* TRY IT: Pick out all lines in the listing holding the string "longtable" and copy them.

* STORED DATA:
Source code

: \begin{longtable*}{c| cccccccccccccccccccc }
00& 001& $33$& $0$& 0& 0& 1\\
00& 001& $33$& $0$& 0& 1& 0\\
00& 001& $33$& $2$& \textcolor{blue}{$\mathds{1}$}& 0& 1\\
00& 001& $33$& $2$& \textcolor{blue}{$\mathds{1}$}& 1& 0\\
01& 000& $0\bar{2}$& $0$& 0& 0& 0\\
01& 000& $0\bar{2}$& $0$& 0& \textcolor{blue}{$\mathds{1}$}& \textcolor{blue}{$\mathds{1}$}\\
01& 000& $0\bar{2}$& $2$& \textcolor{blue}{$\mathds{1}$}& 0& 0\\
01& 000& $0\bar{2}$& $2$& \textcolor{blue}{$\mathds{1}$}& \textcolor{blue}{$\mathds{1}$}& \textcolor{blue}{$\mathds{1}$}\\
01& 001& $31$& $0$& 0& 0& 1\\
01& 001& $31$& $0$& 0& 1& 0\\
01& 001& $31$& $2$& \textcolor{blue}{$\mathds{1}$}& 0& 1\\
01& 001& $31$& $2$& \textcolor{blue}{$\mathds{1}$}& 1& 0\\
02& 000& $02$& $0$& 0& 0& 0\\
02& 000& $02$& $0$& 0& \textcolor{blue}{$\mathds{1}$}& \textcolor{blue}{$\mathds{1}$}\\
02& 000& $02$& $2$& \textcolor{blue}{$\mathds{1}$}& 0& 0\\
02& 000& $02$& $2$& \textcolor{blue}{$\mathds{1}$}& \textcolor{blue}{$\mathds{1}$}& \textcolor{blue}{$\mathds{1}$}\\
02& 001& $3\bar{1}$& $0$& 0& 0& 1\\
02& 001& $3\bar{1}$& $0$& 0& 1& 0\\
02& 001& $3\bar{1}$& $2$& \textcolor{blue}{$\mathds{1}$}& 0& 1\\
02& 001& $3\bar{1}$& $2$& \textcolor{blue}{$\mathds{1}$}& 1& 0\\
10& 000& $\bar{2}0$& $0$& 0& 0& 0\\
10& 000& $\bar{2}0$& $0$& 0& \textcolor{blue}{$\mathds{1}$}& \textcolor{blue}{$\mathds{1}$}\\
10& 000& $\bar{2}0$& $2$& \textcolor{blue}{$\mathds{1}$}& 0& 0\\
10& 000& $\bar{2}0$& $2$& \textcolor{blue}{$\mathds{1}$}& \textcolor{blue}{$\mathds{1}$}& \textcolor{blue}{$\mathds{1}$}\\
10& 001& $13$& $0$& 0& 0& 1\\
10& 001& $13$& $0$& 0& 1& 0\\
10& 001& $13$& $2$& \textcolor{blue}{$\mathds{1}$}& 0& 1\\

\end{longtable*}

* FINISHED EXERCISE:
: \begin{longtable*}{c| cccccccccccccccccccc }
\end{longtable*}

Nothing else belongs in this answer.